Der abschließende dritte Teil formuliert einige programmatische An­liegen des Vf.s, allen voran das titelgebende eines »Ab­schieds vom Dialog-Paradigma«. Denn was als »Dialog« bezeichnet werde, sei de facto eine »idealtypische Wunschvorstellung« (214). Das Gesprächsangebot der Theologie sei »gescheitert«: Die Literaturwissenschaft habe sich ihm »verweigert« (215), die Literaten hätten mit Zurückhaltung reagiert. Die Anregung des Vf.s, kritisch zu prüfen, ob der Dialog-Begriff überhaupt etwas benennt, was stattfindet bzw. stattfinden kann oder soll, ist sehr berechtigt. Der Gestus der Verabschiedung lässt ihn dann allerdings auch in sachlicher Hinsicht sehr großzügig »Entlastung[en] von falschen Zwängen« (219) versprechen – etwa von jenem, »die eigene Wissenschaftlichkeit durch übergroße An­passung an vermeintliche Standards des Partners [i. e. der Literaturwissenschaft] … unter Beweis stellen zu müssen« (220). Was aus Äußerungen dieser Art nicht hervorgeht, ist die primäre Dimension des geteilten Sachbezugs. Nicht um Anpassung an fremde Standards geht es, sondern – und zum eigenen Nutzen – um die Wahrnehmung von Theorieangeboten zur Eigenlogik des Gegenstands »Literatur«. Trotz seines Plädoyers für eine autonome und selbstbewusste theologisch-literarische Forschung zielt der Vf. aber nicht darauf, mit dem Dialog auch die Interdisziplinarität in Frage zu stellen; »Theologie und Literatur« als theologische Subdisziplin zu installieren, liegt ihm fern. Das wird deutlich, wenn er seinen bereits mehrfach vorgelegten Ka­ta­log der fünf »Gewinndimensionen« (229) einer Zusammenschau von Theologie und Literatur – Textspiegelung, Sprachsensibili­sierung, Erfahrungserweiterung, Wirklichkeitserschließung und Möglichkeitsandeutung – erstmals auch mit Blick auf die Literaturwissenschaft formuliert.

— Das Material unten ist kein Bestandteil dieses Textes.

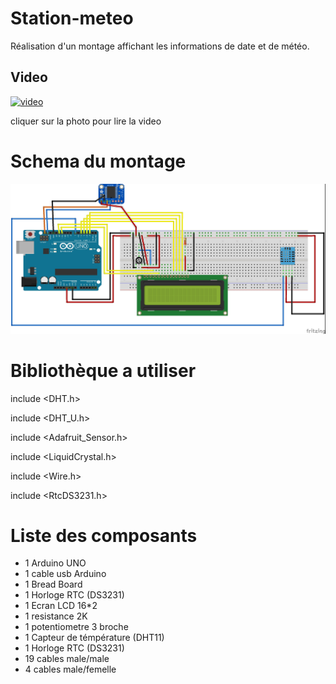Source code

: # Station-meteo
Réalisation d'un montage affichant les informations de date et de météo.


## Video

[![video](https://img.youtube.com/vi/k8hlDsaNYvs/0.jpg)](https://www.youtube.com/watch?v=k8hlDsaNYvs)

cliquer sur la photo pour lire la video


# Schema du montage

![Station-m-t-o](Stationmeteo.jpg)


# Bibliothèque a utiliser

include <DHT.h>

include <DHT_U.h>

include <Adafruit_Sensor.h>

include <LiquidCrystal.h>

include <Wire.h>

include <RtcDS3231.h>


# Liste des composants

+ 1 Arduino UNO
+ 1 cable usb Arduino
+ 1 Bread Board
+ 1 Horloge RTC (DS3231)
+ 1 Ecran LCD 16*2
+ 1 resistance 2K
+ 1 potentiometre 3 broche
+ 1 Capteur de témpérature (DHT11)
+ 1 Horloge RTC (DS3231)
+ 19 cables male/male
+ 4 cables male/femelle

Dass die kurzen Ausführungen zu diesen Dimensionen Rückfragen provozieren, liegt auf der Hand: Welches Verständnis von Literatur steht hier im Hintergrund? Sind die Gewinndimensionen tatsächlich für beide Disziplinen die gleichen, und überdies für die Schreibenden? Wie wäre angesichts der je verschiedenen Bezugsgrößen das interne Verhältnis dieser Dimensionen zu sehen? Auf der Hand liegt aber auch, dass ein ähnlich grundsätzlicher Entwurf aus literaturwissenschaftlicher Perspektive bislang leider fehlt.
Da die materiale Darstellung bei weitem überwiegt und Nachdenklichkeiten im Stil der genannten Rückfragen insgesamt wenig Platz eingeräumt wird, bildet der Vf. auch darin im Kleinen eine Struktur ab, die den zu erschließenden deutschsprachigen Dis­kurs auszeichnet. Insofern ist zu hoffen, dass beherzigt wird, was er als erste von drei »Perspektiven« benennt: »theoretisch-hermeneutische Grundlagenarbeit«. An der »Vernachlässigung des theoretischen Dis­kurses« (236) zu arbeiten, wäre sicher eine gute Voraussetzung, um die beiden anderen und ambitionierten Perspektiven – »Internatio­na­lisierung« und »interreligiöse Öffnung« – aussichtsreich anzugehen.